It’s been 3 years since my diagnosis and I’ve yet to meet anyone like me.
I envisioned a similar experience to our online support for people with lung cancer but I was very wrong.
While the name of the group generally matched my personal diagnosis, I learned quickly that I was a rare unicorn. Most members were patients who had histories of drug and alcohol use. Many others had Hepatitis C or suffered from obesity or a combination of all. While those patients were welcomed with open arms- I felt less supported.
I found that I was defining myself as drug, alcohol and hep C free. My liver disease was genetic due to metabolic syndrome and was autoimmune. It was not caused by obesity or a history of fatty liver disease. My posts were not responded to as well as others. Was there no one that could relate to what I was going through?

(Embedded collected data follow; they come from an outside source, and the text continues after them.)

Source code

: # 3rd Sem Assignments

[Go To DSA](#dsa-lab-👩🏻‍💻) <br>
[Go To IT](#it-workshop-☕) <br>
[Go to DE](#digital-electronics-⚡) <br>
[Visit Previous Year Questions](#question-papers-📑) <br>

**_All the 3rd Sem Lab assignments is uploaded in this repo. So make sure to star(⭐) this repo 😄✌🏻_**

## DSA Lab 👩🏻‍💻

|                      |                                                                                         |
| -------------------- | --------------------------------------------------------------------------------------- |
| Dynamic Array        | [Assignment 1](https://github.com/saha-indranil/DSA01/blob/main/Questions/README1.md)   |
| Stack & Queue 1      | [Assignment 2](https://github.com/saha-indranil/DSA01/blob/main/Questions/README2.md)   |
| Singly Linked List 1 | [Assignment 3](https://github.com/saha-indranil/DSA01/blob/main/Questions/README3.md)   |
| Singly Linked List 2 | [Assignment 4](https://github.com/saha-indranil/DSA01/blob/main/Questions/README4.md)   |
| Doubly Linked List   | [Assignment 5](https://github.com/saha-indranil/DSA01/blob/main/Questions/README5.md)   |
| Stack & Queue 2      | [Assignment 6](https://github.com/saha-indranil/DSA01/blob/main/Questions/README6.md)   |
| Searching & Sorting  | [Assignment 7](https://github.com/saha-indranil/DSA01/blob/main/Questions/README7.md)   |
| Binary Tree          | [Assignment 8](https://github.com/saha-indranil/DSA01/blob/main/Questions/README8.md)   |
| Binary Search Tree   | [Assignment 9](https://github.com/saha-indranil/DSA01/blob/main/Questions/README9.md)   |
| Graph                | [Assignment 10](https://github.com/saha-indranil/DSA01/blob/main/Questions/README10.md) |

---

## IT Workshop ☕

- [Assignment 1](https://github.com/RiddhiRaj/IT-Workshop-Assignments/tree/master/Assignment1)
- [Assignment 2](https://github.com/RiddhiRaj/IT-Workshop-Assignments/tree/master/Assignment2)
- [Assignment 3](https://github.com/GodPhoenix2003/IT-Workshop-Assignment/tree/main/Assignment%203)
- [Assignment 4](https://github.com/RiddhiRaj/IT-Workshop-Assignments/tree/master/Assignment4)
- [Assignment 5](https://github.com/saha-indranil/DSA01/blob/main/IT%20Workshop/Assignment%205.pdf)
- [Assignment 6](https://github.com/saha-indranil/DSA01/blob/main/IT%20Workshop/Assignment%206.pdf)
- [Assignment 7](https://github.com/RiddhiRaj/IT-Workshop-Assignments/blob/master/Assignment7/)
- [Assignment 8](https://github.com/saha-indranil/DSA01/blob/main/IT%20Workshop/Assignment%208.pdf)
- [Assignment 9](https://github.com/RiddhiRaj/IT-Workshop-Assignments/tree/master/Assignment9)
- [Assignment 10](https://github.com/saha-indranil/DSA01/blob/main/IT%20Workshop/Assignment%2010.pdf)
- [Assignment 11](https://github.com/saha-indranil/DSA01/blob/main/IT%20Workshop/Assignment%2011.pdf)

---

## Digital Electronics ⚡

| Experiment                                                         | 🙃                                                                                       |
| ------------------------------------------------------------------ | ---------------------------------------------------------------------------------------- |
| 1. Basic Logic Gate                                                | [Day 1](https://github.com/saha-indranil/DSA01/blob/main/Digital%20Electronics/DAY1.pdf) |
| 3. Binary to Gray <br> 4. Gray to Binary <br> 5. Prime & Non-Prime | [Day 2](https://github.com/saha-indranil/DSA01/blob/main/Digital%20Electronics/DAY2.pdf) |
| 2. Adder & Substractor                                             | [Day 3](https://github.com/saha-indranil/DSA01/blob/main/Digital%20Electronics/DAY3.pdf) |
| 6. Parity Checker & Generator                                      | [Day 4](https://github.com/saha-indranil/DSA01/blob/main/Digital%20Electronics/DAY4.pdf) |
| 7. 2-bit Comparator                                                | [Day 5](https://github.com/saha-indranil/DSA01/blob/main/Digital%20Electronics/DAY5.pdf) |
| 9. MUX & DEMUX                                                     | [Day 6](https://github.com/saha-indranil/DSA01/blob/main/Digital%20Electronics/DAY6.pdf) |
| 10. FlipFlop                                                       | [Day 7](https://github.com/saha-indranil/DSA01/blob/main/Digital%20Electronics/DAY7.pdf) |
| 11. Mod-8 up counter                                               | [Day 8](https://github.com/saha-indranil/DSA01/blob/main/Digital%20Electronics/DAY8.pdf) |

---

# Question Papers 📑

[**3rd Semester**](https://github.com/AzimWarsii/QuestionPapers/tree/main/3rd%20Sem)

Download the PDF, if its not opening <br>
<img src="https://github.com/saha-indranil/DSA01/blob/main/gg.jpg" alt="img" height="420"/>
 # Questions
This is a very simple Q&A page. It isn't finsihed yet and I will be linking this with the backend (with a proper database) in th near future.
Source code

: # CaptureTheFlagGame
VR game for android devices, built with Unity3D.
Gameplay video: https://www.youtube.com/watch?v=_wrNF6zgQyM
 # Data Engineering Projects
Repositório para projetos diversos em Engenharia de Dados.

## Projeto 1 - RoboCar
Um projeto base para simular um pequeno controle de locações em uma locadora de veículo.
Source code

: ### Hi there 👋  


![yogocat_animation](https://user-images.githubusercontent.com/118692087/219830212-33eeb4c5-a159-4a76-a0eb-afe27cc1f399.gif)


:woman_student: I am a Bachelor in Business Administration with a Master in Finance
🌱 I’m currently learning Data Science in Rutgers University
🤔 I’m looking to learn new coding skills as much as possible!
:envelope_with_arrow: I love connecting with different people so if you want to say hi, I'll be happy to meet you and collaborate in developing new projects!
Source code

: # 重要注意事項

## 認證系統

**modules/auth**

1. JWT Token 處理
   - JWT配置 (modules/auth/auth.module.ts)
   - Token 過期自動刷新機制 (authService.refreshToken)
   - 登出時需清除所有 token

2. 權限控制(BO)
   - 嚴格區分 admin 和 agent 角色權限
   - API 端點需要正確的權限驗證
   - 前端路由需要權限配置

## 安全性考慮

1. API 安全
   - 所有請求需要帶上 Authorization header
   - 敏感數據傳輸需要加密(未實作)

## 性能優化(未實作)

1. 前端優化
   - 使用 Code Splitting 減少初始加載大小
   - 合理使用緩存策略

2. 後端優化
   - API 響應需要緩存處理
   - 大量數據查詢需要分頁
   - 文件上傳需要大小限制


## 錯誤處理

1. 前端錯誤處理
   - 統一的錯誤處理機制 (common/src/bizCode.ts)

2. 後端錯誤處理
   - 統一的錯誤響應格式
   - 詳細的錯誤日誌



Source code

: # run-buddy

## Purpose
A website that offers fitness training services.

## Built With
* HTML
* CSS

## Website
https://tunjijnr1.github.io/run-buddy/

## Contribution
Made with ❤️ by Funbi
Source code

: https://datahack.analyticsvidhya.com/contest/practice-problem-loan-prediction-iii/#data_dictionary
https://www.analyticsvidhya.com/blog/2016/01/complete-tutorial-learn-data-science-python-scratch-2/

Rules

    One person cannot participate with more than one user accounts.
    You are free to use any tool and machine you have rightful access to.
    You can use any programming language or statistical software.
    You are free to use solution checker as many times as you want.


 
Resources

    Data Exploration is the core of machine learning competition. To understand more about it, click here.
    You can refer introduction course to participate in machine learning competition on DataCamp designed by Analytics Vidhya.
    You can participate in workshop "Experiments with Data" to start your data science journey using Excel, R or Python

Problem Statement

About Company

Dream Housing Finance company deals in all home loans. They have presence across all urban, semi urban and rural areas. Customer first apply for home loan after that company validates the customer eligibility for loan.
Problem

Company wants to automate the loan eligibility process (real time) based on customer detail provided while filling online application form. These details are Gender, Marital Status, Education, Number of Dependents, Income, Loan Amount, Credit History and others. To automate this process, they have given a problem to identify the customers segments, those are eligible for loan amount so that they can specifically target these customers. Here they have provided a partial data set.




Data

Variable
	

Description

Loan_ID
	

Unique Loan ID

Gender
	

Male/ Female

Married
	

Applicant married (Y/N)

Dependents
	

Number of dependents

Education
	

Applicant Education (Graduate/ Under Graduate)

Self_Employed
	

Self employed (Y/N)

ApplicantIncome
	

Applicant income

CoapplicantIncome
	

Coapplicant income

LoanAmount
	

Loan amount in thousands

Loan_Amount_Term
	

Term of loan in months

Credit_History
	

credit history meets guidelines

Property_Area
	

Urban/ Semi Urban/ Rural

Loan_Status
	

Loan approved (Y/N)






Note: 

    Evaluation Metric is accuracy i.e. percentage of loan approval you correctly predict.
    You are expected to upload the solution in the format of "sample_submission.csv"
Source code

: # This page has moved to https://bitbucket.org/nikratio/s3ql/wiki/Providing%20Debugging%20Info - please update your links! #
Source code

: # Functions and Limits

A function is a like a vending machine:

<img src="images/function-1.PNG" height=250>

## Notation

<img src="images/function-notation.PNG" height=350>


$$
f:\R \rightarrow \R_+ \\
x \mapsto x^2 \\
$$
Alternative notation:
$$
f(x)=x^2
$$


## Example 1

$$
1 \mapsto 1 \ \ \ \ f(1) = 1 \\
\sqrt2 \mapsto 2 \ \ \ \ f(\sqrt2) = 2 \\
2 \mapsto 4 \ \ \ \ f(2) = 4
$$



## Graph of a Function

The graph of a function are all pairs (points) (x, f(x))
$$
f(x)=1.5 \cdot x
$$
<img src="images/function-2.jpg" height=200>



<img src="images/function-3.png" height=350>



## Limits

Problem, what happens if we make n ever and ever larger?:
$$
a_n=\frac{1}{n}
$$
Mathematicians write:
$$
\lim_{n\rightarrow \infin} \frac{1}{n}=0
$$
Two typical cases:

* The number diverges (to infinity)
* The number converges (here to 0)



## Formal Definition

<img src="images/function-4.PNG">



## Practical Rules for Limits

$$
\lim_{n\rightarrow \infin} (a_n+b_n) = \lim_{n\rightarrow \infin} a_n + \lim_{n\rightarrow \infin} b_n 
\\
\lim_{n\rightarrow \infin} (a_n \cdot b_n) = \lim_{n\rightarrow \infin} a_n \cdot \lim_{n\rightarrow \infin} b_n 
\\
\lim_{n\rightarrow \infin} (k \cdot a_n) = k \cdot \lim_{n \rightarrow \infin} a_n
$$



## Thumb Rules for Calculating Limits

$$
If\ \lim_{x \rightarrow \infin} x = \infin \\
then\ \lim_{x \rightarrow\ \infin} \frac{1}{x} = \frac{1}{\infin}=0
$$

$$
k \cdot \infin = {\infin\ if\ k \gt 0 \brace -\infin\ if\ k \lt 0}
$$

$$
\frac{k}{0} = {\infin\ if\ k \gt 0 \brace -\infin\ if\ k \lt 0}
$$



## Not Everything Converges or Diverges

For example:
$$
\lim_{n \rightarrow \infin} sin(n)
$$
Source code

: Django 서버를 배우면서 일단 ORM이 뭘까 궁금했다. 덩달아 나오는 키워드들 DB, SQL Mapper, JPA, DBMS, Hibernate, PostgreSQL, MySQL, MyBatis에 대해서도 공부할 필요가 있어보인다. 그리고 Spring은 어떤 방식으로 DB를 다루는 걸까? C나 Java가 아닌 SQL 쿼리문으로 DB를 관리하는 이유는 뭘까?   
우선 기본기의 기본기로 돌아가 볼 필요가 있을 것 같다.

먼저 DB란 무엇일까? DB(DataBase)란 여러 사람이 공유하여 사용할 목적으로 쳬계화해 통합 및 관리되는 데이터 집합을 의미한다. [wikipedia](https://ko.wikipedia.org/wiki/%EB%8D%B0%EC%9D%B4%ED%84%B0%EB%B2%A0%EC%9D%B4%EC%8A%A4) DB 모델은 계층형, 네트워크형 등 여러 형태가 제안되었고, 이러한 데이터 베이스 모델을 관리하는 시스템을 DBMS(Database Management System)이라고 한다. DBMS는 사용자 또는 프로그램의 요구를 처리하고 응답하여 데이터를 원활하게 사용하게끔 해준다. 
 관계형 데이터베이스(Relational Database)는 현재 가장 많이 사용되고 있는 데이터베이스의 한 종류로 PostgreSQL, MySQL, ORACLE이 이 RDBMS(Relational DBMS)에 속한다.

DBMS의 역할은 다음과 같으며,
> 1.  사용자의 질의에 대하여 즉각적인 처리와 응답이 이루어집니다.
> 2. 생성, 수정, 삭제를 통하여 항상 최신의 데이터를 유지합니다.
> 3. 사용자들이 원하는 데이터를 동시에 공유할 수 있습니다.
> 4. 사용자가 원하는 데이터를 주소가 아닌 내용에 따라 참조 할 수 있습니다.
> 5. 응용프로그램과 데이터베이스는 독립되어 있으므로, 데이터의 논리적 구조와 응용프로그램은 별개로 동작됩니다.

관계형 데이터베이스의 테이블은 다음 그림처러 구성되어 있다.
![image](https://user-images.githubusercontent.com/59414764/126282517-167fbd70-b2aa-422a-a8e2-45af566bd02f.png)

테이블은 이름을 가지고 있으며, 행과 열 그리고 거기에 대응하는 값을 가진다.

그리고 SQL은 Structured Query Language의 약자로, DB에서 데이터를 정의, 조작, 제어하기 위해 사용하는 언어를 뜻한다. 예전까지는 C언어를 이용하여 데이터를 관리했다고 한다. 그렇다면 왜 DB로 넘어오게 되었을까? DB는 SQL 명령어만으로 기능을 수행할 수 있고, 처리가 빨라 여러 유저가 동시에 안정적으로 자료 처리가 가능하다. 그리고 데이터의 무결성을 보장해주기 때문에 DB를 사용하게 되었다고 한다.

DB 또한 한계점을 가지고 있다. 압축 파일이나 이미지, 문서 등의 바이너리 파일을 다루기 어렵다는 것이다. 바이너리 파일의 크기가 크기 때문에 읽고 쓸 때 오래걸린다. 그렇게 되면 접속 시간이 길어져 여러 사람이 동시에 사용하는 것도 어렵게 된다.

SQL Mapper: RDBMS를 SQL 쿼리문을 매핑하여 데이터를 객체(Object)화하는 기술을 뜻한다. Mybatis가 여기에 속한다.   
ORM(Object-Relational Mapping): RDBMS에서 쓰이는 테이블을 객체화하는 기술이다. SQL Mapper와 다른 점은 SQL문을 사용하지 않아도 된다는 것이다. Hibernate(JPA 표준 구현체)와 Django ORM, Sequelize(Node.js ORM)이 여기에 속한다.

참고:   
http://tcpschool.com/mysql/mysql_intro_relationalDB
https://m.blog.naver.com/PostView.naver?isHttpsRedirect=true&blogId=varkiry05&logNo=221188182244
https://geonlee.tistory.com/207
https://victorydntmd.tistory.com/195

Then it occurred to me that this online group was not inclusive the way my lung cancer support community was. On the LCSC we normally do not discuss how someone got lung cancer or their past medical history. We discuss the disease itself, how someone was diagnosed, their treatment options/history and the feelings associated with living with the disease or caring for someone with it.
In that FB support group for liver disease, every conversation began with why and how someone got liver disease and cirrhosis. People joked about being able to drink again once they got a new liver via transplant. They joked about side effects of Lactulos and dismissed people’s fears and uncertainties.
I stayed in that online support group just long enough to realize how spectacular and unique our lung cancer community is.
Then I clicked on “Leave Group” and never looked back.